A divided three-judge panel of the Fourth Circuit held today that three of President Obama’s appointments to the NLRB were invalid because they did not take place during an intersession recess of the Senate. Senior Judge Hamilton wrote the opinion for the majority in NLRB v. Enterprise Leasing Co. SE, LLC (the lead case on the caption). Judge Duncan joined in full and wrote a separate concurrence. Judge Diaz dissented from the constitutional holding (but concurred in other matters).
Although Judge Hamilton and Judge Duncan were appointed by Presidents Bush 41 and Bush 43, respectively, while Judge Diaz was appointed by President Obama, the best explanation for the differing outcomes tracks methodological rather than partisan political differences. The majority and dissenting opinions exhibit vastly different approaches to constitutional interpretation. The majority emphasizes text and history while the dissent is avowedly pragmatic and functional (indeed the most explicitly functionalist opinion by Judge Diaz that I can recall).
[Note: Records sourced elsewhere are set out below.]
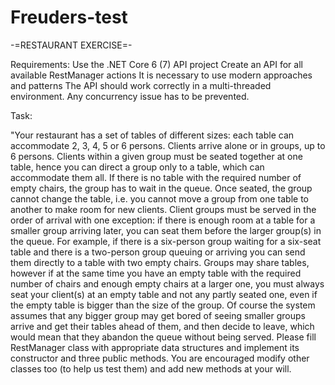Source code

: # Freuders-test

-=RESTAURANT EXERCISE=-

Requirements:
	Use the .NET Core 6 (7) API project
	Create an API for all available RestManager actions
	It is necessary to use modern approaches and patterns
	The API should work correctly in a multi-threaded environment. Any concurrency issue has to be prevented.
	

Task:

"Your restaurant has a set of tables of different sizes: each table can accommodate 2, 3, 4, 5 or 6 persons. Clients arrive alone or in groups, up to 6 persons. Clients within a given group must be seated together at one table, hence you can direct a group only to a table, which can accommodate them all. If there is no table with the required number of empty chairs, the group has to wait in the queue.
Once seated, the group cannot change the table, i.e. you cannot move a group from one table to another to make room for new clients.
Client groups must be served in the order of arrival with one exception: if there is enough room at a table for a smaller group arriving later, you can seat them before the larger group(s) in the queue. For example, if there is a six-person group waiting for a six-seat table and there is a two-person group queuing or arriving you can send them directly to a table with two empty chairs.
Groups may share tables, however if at the same time you have an empty table with the required number of chairs and enough empty chairs at a larger one, you must always seat your client(s) at an empty table and not any partly seated one, even if the empty table is bigger than the size of the group.
Of course the system assumes that any bigger group may get bored of seeing smaller groups arrive and get their tables ahead of them, and then decide to leave, which would mean that they abandon the queue without being served.
Please fill RestManager class with appropriate data structures and implement its constructor and three public methods. You are encouraged modify other classes too (to help us test them) and add new methods at your will.
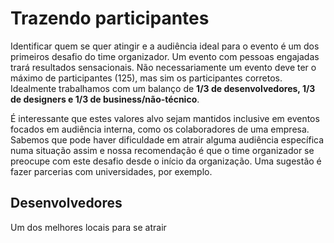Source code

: # Trazendo participantes
Identificar quem se quer atingir e a audiência ideal para o evento é um dos primeiros desafio do time organizador. Um evento com pessoas engajadas trará resultados sensacionais. Não necessariamente um evento deve ter o máximo de participantes (125), mas sim os participantes corretos. Idealmente trabalhamos com um balanço de **1/3 de desenvolvedores, 1/3 de designers e 1/3 de business/não-técnico**. 

É interessante que estes valores alvo sejam mantidos inclusive em eventos focados em audiência interna, como os colaboradores de uma empresa. Sabemos que pode haver dificuldade em atrair alguma audiência específica numa situação assim e nossa recomendação é que o time organizador se preocupe com este desafio desde o início da organização. Uma sugestão é fazer parcerias com universidades, por exemplo. 


## Desenvolvedores
Um dos melhores locais para se atrair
The Fourth Circuit’s decision bodes poorly for the Administration when the Supreme Court addresses these issues next Term in NLRB v. Noel Canning. This assessment is based not simply on the bottom-line conclusion reached by the Fourth Circuit, but on how the opinions were reasoned. On issues like these, the majority of the Supreme Court is methodologically closer to Judge Hamilton than Judge Diaz. It is difficult to see a majority of the Court hewing to the reasoning and conclusions reached by Judge Diaz in this case.